As the reputations of the Moot Corp Competition and the entrepreneurship
program at The University of Texas at Austin have spread, increasing
numbers of entrepreneurially minded students have entered the UT MBA
program. Coincident with this experience, one to four teams are launching
businesses each year. Similarly, MBAs from around the world participating
in the Moot Corp Competition are increasingly likely to launch their
ventures.
The best-known company to have won the Competition was launched by
graduates from the Wharton School in 1991; they publish The MBA Career
Guide, now the #1 MBA publication in the world in circulation. However,
Breeze Technology, the 1994 World Champion from Australia’s Bond
University, may soon be the most successful venture to have participated
in the Competition. Now called WeWalk.com, the company offers a walking
shoe with a patented ventilation technology resulting in cooler, dryer
feet and utilizes a mass customization manufacturing process.
Unexpected Funding, Then Planned Funding
Since 1997, the Moot Corp Competition has been held in conjunction
with the Texas Venture Capital Conference, sponsored by The Capital
Network, a not-for-profit investor network created by the IC2 Institute of
The University of Texas at Austin.

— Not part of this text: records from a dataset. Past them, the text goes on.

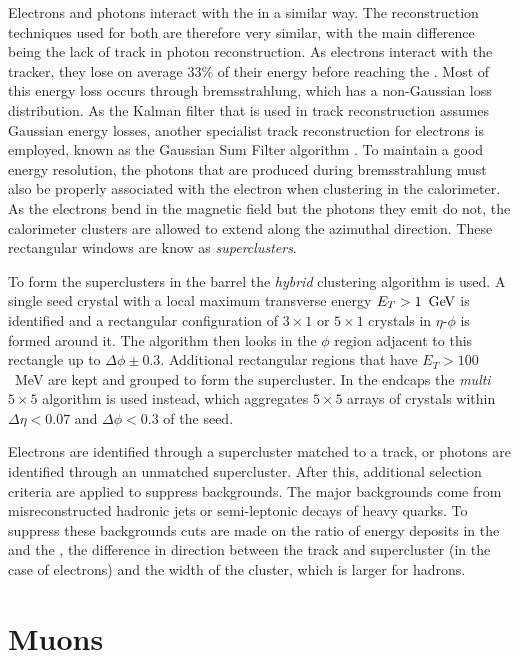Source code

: Electrons and photons interact with the \ECAL in a similar way.
The reconstruction techniques used for both are therefore very similar, with
the main difference being the lack of track in photon reconstruction.
As electrons interact with the tracker, they lose on average $33\%$ of
their energy before reaching the \ECAL \cite{1748-0221-10-06-P06005}.
Most of this energy loss occurs through bremsstrahlung, which has a
non-Gaussian loss distribution. As the Kalman filter that is used in
track reconstruction assumes Gaussian energy losses, another specialist
track reconstruction for electrons is employed, known as the Gaussian
Sum Filter algorithm \cite{Adam:815410}. To maintain a good energy
resolution, the photons that are produced during bremsstrahlung must
also be properly associated with the electron when clustering in the
calorimeter. As the electrons bend in the magnetic field but the
photons they emit do not, the calorimeter clusters are allowed to
extend along the azimuthal direction. These rectangular \ECAL windows
are know as \emph{superclusters}.

To form the superclusters in the barrel the \emph{hybrid} clustering
algorithm is used. A single seed crystal with a local maximum
transverse energy $E_T>1~\mathrm{\,Ge\kern -0.1em V}$ is identified and a rectangular
configuration of $3\times 1$ or $5\times 1$ crystals in $\eta$-$\phi$
is formed around it. The algorithm then looks in the $\phi$ region
adjacent to this rectangle up to $\Delta\phi\pm 0.3$.
Additional rectangular regions that have $E_T>100$~MeV are kept and
grouped to form the supercluster. In the endcaps the \emph{multi $5\times
5$} algorithm is used instead, which aggregates $5\times 5$ arrays of
crystals within $\Delta\eta<0.07$ and $\Delta\phi<0.3$ of the seed.

Electrons are identified through a supercluster matched to a track, or
photons are identified through an unmatched supercluster. After
this, additional selection criteria are applied to suppress
backgrounds. The major backgrounds come from misreconstructed hadronic
jets or semi-leptonic decays of heavy quarks. To suppress these
backgrounds cuts
are made on the ratio of energy deposits in the \HCAL and the \ECAL, the
difference in direction between the track and supercluster (in the
case of electrons) and the width of the cluster, which is larger for
hadrons.

\section{Muons}
\label{sec:muons_reco}

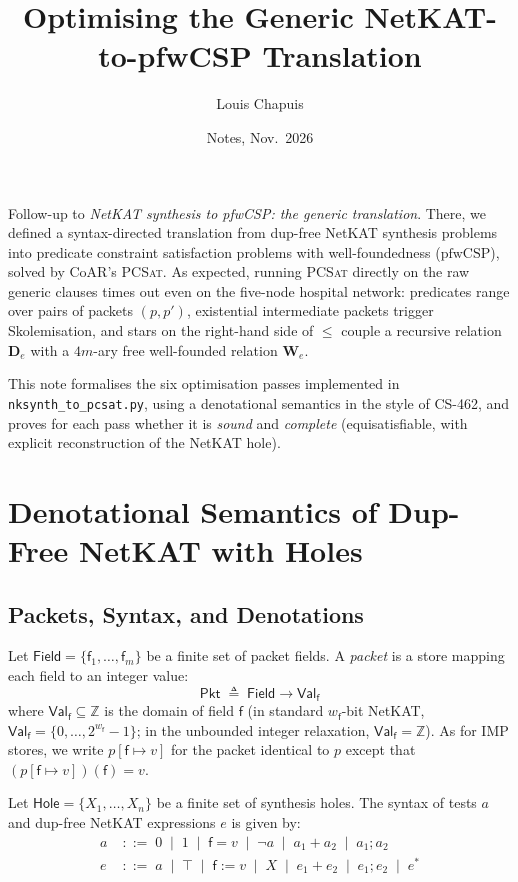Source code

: \documentclass[11pt,a4paper]{article}
\title{Optimising the Generic NetKAT-to-pfwCSP Translation}
\author{Louis Chapuis}
\date{Notes, Nov.\ 2026}
\theoremstyle{definition}
\theoremstyle{remark}
\newcommand{\Pkt}{\mathsf{Pkt}}
\newcommand{\Field}{\mathsf{Field}}
\newcommand{\Val}{\mathsf{Val}}
\newcommand{\Hole}{\mathsf{Hole}}
\begin{document}
\maketitle

\noindent
Follow-up to \emph{NetKAT synthesis to pfwCSP: the generic translation}. There, we defined a
syntax-directed translation from dup-free NetKAT synthesis problems into predicate constraint
satisfaction problems with well-foundedness ($\text{pfwCSP}$), solved by CoAR's \textsc{PCSat}.
As expected, running \textsc{PCSat} directly on the raw generic clauses times out even on the
five-node hospital network: predicates range over pairs of packets $(p,p')$, existential
intermediate packets trigger Skolemisation, and stars on the right-hand side of $\le$ couple a
recursive relation $\mathbf{D}_e$ with a $4m$-ary free well-founded relation $\mathbf{W}_e$.

This note formalises the six optimisation passes implemented in \texttt{nksynth\_to\_pcsat.py},
using a denotational semantics in the style of CS-462, and proves for each pass whether it is
\emph{sound} and \emph{complete} (equisatisfiable, with explicit reconstruction of the NetKAT hole).

\section{Denotational Semantics of Dup-Free NetKAT with Holes}

\subsection{Packets, Syntax, and Denotations}

Let $\Field = \{\mathsf{f}_1, \dots, \mathsf{f}_m\}$ be a finite set of packet fields. A
\emph{packet} is a store mapping each field to an integer value:
\[
  \Pkt \;\triangleq\; \Field \to \Val_{\mathsf{f}}
\]
where $\Val_{\mathsf{f}} \subseteq \mathbb{Z}$ is the domain of field $\mathsf{f}$ (in standard
$w_{\mathsf{f}}$-bit NetKAT, $\Val_{\mathsf{f}} = \{0, \dots, 2^{w_{\mathsf{f}}} - 1\}$; in the
unbounded integer relaxation, $\Val_{\mathsf{f}} = \mathbb{Z}$). As for IMP stores, we write
$p[\mathsf{f} \mapsto v]$ for the packet identical to $p$ except that
$(p[\mathsf{f} \mapsto v])(\mathsf{f}) = v$.

Let $\Hole = \{X_1, \dots, X_n\}$ be a finite set of synthesis holes. The syntax of tests $a$ and
dup-free NetKAT expressions $e$ is given by:
\begin{align*}
  a &\;::=\; 0 \;\mid\; 1 \;\mid\; \mathsf{f} = v \;\mid\; \neg a \;\mid\; a_1 + a_2 \;\mid\; a_1 ; a_2 \\
  e &\;::=\; a \;\mid\; \top \;\mid\; \mathsf{f} := v \;\mid\; X \;\mid\; e_1 + e_2 \;\mid\; e_1 ; e_2 \;\mid\; e^*
\end{align*}
\end{document}
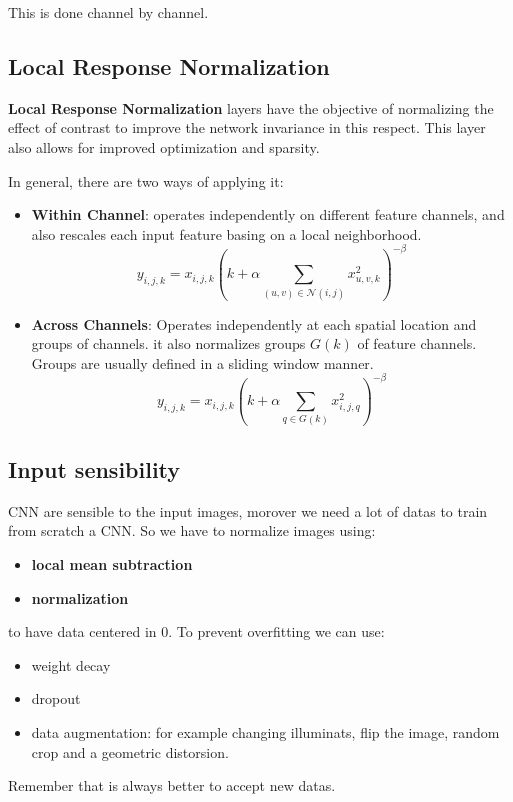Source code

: This is done channel by channel.
\subsection{Local Response Normalization}
\textbf{Local Response Normalization} layers have the objective of normalizing the 
effect of contrast to improve the network invariance in this respect. This layer 
also allows for improved optimization and sparsity.

In general, there are two ways of applying it:
\begin{itemize}
    \item \textbf{Within Channel}: operates independently on different feature channels, and also rescales each input feature basing on a local neighborhood.
    \begin{equation}
        y_{i, j, k} = x_{i, j, k} \left(k + \alpha \sum_{(u, v) \in \mathcal{N}(i, j)} x_{u, v, k}^2 \right)^{-\beta}
    \end{equation}
    \item \textbf{Across Channels}:  Operates independently at each spatial location and groups of channels. it also normalizes groups $G(k)$ of feature channels. Groups are usually defined in a sliding window manner.
    \begin{equation}
        y_{i, j, k} = x_{i, j, k} \left(k + \alpha \sum_{q \in G(k)} x_{i, j, q}^2 \right)^{-\beta}
    \end{equation}
\end{itemize}

\subsection{Input sensibility}
CNN are sensible to the input images, morover we need a lot of datas to train from 
scratch a CNN. So we have to normalize images using:
\begin{itemize}
    \item \textbf{local mean subtraction}
    \item \textbf{normalization}
\end{itemize}
to have data centered in 0. To prevent overfitting we can use:
\begin{itemize}
    \item weight decay
    \item dropout
    \item data augmentation: for example changing illuminats, flip the image, random 
    crop and a geometric distorsion.
\end{itemize}

Remember that is always better to accept new datas.
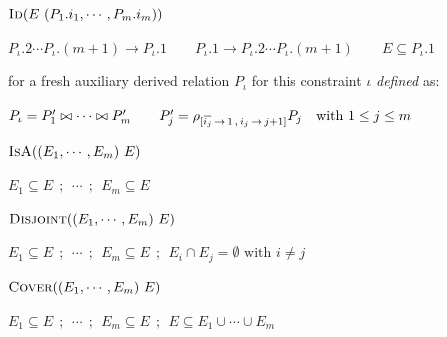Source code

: \documentclass[10pt]{article}
\newcommand{\ols}[1]{\mskip.5\thinmuskip\overline{\mskip-.5\thinmuskip {#1} \mskip-.5\thinmuskip}\mskip.5\thinmuskip} %
\begin{document}

\vspace{.5ex}\noindent
$\textsc{Id}(E\ (P_1.i_1, \cdots , P_m.i_m))$

$
P_\iota.2 \cdots P_\iota.(m\!+\!1)\rightarrow P_\iota.1
\qquad
P_\iota.1\rightarrow P_\iota.2\cdots P_\iota.(m\!+\!1)
\qquad
E\subseteq P_\iota.1 
$

for a fresh auxiliary derived relation \(P_\iota\) for this constraint \(\iota\)
\textit{defined} as:

\qquad$
P_\iota=P_1'\bowtie\cdots\bowtie P'_m 
\qquad
P'_j=\rho_{[\ols{i_j}\,\rightarrow\, 1\,,\,{i_j}\,\rightarrow\, j+1]}P_j
\quad\text{with }1\leq j\leq m
$

\noindent
$\textsc{IsA}((E_1,\cdots,E_m)\ E)$

$E_1\subseteq E ~~;~~\cdots ~~;~~E_m\subseteq E$

\noindent
$\textsc{Disjoint}((E_1,\cdots,E_m)\ E)$ 
 
$E_1\subseteq E ~~;~~\cdots ~~;~~E_m\subseteq E ~~;~~
E_i\cap E_j=\emptyset \text{ with } i\neq j$

\noindent
$\textsc{Cover}((E_1,\cdots,E_m)\ E)$

$E_1\subseteq E ~~;~~\cdots ~~;~~E_m\subseteq E ~~;~~
E\subseteq E_1 \cup\cdots\cup E_m$
\end{document}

At this Conference, some 25
entrepreneurs have ten minutes apiece to showcase their companies to the
over 500 venture capitalists in the Four Seasons Hotel ballroom. Because
the Texas Venture Capital Conference is held the day before the Moot Corp
Competition begins, Moot Corp participants can observe entrepreneurs
doing for real what they themselves will simulate. The MBAs have an
opportunity to interact directly with investors at the Conference’s
closing reception, where each Moot Corp team has a table to display its
production. Scheduling the Conference and the Competition back-to-back
facilitates some of the venture capitalists’ staying on as judges for the
Moot Corp Competition.
In 1999, for the first time, several teams received funding from one or
more of the judges. These investments were brokered outside of the formal
process of the Competition. With increasing numbers of MBAs intending to
launch their ventures and more of the judges emerging from the venture
capital community, it is increasingly likely that more teams will find
backing for their dreams as a result of having participated in the
Competition.
The Moot Corp Pontoon Fund was founded in 2001 to provide early stage
bridge loans of $100,000 to the Global Champions in order to give the
entrepreneurs financing while they are raising capital. The loans are
convertible into equity at the same price as negotiated with the initial
venture capital investment. In addition to the goal of facilitating the
launch of the winning venture, another goal is to endow the Moot Corp
Program through capital gains from the Fund.
The Spiral Factor
In the final round of the Moot Corp Competitions, both the finalists'
presentations and their question and answer sessions with the judges are
videotaped. The winning team’s video and business plan, along with
appropriate instructional materials, are packaged into a “new venture
module” which becomes a teaching case for the following year’s
competitors. In effect, this top-notch business plan becomes the benchmark
for the following year: expertise accrues and the achievement level is
constantly rising. This unique spiral factor has worldwide impact, as all
participating schools have access to the modules and strong motivation to
incorporate their lessons into subsequent entrepreneurship courses.
The Moot Corp Program: Exploring the Frontier
Entrepreneurs around the world are exploring new economic frontiers
and creating the future. They are riding innovation into the 21st century,
creating wealth and jobs in the process, while meeting the ever-changing
and expanding needs of consumers. Entrepreneurship represents a paradigm
shift in business activity as we enter the new millennium.
This shift is having a profound impact on the corporate world as
corporations downsize, reorganize and reengineer to become more
entrepreneurial. Our best-managed corporations are using the
entrepreneurial model to enter new markets, invigorate their
organizations, commercialize emerging technologies and continue to grow.
These corporations have recognized that the choice is to grow and adapt to
the changing environment, or to stagnate and wither. One cannot recognize
the choice without clearly acknowledging the only viable option.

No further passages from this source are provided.